● Problem to work on
From the material beneath, pull every line with the word "continue".

*** Given information ***

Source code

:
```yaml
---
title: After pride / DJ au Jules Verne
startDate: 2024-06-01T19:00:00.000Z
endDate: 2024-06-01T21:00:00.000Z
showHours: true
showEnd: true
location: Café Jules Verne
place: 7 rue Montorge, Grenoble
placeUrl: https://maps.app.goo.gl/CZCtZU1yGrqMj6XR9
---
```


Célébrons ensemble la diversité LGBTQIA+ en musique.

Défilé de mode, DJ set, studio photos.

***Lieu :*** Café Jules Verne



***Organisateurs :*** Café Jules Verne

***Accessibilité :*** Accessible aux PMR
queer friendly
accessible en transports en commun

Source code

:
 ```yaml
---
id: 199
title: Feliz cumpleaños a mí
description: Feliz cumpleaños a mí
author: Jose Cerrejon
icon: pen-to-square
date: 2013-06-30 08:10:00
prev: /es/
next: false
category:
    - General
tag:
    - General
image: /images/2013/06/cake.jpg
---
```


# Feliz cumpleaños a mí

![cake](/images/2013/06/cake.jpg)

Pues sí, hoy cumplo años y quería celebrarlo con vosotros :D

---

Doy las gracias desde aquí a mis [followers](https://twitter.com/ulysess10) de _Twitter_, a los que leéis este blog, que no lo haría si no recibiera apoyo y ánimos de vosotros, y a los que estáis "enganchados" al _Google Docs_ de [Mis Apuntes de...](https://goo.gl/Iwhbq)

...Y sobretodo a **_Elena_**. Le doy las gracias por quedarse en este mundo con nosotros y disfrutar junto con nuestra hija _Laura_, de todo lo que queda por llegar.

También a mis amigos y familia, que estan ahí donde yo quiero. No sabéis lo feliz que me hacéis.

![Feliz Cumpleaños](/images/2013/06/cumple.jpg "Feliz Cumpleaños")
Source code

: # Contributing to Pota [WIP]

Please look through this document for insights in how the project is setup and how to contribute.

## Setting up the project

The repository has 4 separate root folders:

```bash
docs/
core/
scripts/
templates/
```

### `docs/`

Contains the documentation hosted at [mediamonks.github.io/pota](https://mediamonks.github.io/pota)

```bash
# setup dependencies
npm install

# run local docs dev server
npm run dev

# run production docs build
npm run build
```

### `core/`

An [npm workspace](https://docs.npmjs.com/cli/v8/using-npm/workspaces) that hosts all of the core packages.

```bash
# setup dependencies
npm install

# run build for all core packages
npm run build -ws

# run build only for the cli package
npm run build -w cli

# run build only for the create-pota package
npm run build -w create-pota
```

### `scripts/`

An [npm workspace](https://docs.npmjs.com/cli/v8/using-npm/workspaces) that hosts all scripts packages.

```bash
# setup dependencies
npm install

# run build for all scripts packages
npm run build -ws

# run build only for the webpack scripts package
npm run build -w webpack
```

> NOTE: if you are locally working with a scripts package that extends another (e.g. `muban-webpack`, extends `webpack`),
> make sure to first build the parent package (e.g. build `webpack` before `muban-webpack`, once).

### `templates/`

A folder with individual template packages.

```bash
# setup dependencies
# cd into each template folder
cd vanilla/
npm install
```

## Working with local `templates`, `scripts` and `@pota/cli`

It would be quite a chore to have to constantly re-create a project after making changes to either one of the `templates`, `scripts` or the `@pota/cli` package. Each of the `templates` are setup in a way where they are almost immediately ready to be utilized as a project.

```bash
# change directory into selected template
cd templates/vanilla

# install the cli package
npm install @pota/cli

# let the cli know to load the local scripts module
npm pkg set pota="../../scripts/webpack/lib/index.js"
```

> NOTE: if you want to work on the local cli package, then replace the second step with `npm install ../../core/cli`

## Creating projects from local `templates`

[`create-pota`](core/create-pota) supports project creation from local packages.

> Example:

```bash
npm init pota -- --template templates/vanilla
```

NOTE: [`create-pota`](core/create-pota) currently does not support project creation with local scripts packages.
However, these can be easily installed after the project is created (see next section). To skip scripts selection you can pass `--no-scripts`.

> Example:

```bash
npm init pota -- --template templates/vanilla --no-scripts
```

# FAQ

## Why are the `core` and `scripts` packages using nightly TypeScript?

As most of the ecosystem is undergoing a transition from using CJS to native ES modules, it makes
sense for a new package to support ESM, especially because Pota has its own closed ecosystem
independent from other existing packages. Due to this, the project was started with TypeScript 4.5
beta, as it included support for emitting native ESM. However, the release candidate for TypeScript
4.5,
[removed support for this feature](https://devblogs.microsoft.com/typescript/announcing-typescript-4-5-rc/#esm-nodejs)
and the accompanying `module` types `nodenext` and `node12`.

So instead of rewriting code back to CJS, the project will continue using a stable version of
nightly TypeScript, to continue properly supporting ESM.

*** End of Given information ***
*** Given information ***

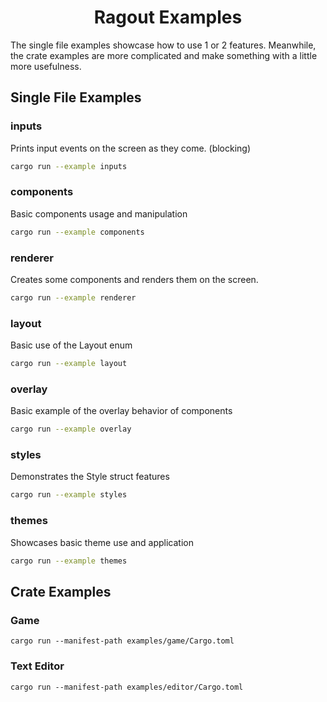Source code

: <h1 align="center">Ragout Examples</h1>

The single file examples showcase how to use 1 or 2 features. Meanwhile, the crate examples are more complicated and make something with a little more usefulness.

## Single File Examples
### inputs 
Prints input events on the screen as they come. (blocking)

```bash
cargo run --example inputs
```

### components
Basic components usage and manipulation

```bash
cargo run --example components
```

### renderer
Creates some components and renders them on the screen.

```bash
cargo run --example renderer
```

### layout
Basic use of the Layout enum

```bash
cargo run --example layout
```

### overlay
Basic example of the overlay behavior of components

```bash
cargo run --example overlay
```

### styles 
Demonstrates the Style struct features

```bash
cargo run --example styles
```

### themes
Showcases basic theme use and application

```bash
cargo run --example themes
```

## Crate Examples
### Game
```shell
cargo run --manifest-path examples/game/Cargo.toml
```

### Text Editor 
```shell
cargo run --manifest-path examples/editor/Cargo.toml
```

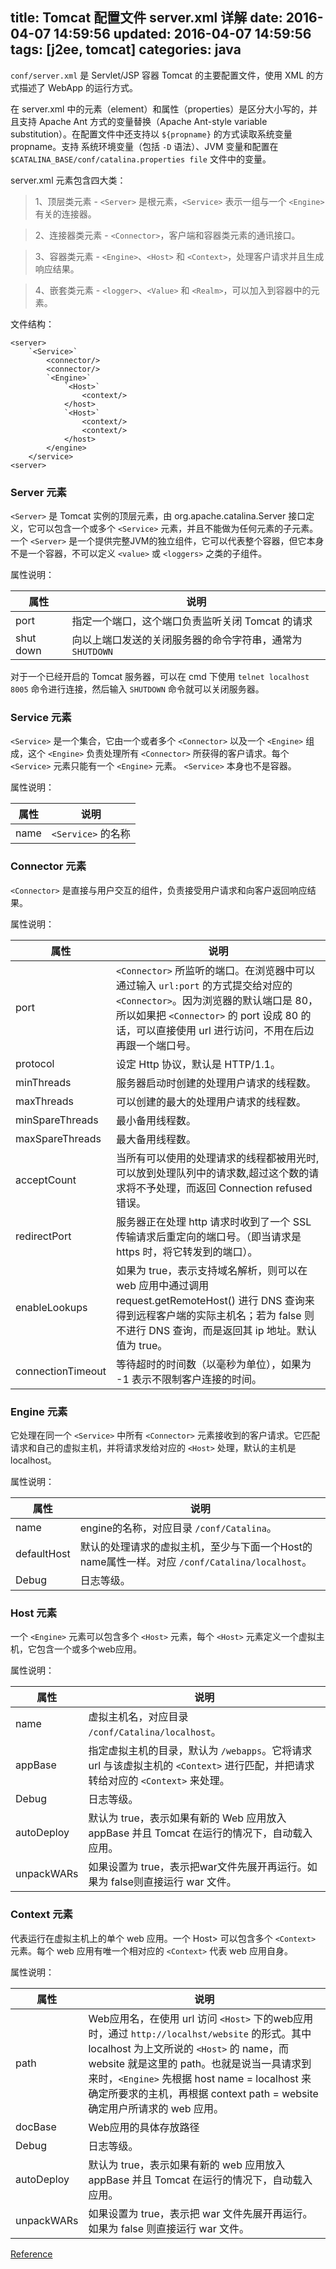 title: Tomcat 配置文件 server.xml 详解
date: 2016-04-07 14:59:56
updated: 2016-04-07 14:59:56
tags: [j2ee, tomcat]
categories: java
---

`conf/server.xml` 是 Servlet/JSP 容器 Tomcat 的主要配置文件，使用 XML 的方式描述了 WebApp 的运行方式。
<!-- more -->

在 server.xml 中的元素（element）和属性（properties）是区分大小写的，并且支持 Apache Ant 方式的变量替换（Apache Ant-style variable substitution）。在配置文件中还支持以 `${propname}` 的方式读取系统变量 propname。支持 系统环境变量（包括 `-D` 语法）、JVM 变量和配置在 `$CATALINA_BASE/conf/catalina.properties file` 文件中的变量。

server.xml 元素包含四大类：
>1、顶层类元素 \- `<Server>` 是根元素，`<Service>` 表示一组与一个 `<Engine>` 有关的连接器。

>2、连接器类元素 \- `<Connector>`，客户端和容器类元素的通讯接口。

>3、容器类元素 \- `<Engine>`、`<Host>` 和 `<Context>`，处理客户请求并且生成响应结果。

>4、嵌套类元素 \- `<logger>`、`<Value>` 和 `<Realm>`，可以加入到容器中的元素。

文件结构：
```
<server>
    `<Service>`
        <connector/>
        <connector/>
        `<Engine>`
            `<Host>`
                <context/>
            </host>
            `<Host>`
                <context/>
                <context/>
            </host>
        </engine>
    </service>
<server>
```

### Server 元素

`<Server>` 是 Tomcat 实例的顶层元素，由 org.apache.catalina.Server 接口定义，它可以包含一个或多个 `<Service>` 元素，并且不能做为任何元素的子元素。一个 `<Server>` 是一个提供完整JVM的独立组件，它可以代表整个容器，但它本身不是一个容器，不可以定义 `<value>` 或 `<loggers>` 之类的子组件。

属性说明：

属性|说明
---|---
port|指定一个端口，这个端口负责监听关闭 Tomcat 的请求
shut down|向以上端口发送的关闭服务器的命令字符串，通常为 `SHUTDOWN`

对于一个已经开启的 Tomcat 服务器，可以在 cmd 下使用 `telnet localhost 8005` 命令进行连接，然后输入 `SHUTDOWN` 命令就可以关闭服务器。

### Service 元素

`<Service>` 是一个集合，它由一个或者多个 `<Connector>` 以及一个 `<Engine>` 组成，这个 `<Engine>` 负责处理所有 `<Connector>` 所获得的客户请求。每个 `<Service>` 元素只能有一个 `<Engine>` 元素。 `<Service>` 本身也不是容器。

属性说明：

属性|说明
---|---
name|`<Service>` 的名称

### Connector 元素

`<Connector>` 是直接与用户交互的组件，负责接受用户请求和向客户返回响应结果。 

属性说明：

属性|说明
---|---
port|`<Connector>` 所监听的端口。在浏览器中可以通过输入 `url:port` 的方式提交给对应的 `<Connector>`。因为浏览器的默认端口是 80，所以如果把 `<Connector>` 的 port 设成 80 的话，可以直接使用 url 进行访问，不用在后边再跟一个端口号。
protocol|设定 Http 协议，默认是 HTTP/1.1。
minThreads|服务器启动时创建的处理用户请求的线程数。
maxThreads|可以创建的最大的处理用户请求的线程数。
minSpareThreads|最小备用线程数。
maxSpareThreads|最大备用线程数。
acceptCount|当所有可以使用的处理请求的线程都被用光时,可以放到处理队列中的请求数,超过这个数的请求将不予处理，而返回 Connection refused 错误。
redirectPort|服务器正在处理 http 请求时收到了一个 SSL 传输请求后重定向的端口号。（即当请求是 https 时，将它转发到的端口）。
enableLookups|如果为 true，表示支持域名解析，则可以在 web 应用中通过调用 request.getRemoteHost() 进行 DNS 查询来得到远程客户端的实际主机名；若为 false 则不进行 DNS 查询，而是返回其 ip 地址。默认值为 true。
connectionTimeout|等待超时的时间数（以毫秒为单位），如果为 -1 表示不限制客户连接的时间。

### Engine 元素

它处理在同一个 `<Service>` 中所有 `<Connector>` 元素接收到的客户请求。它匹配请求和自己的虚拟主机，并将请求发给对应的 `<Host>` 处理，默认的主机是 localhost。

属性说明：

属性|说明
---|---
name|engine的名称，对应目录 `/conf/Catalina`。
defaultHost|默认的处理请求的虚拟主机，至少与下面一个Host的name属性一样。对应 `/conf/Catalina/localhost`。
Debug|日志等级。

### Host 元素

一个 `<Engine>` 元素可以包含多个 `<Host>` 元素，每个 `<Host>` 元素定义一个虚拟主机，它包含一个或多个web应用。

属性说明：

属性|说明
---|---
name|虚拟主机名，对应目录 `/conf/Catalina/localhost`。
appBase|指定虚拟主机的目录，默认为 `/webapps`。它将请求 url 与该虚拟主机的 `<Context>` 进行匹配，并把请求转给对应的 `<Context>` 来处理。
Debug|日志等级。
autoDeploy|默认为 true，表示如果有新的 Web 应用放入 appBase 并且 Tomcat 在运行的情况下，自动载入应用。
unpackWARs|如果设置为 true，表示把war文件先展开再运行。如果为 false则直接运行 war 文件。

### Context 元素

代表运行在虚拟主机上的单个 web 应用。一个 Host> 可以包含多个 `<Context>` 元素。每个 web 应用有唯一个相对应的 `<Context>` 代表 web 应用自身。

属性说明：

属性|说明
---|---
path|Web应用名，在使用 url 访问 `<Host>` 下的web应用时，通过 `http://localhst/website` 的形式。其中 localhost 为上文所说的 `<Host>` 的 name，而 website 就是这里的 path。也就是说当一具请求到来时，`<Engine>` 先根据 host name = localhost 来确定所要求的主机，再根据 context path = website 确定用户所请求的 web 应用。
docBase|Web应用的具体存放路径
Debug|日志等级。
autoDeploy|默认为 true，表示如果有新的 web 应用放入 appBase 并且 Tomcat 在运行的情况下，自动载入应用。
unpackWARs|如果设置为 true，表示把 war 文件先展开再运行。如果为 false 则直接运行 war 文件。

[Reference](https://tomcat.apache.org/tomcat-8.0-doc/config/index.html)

*** End of Given information ***

● Result of this task
So instead of rewriting code back to CJS, the project will continue using a stable version of
nightly TypeScript, to continue properly supporting ESM.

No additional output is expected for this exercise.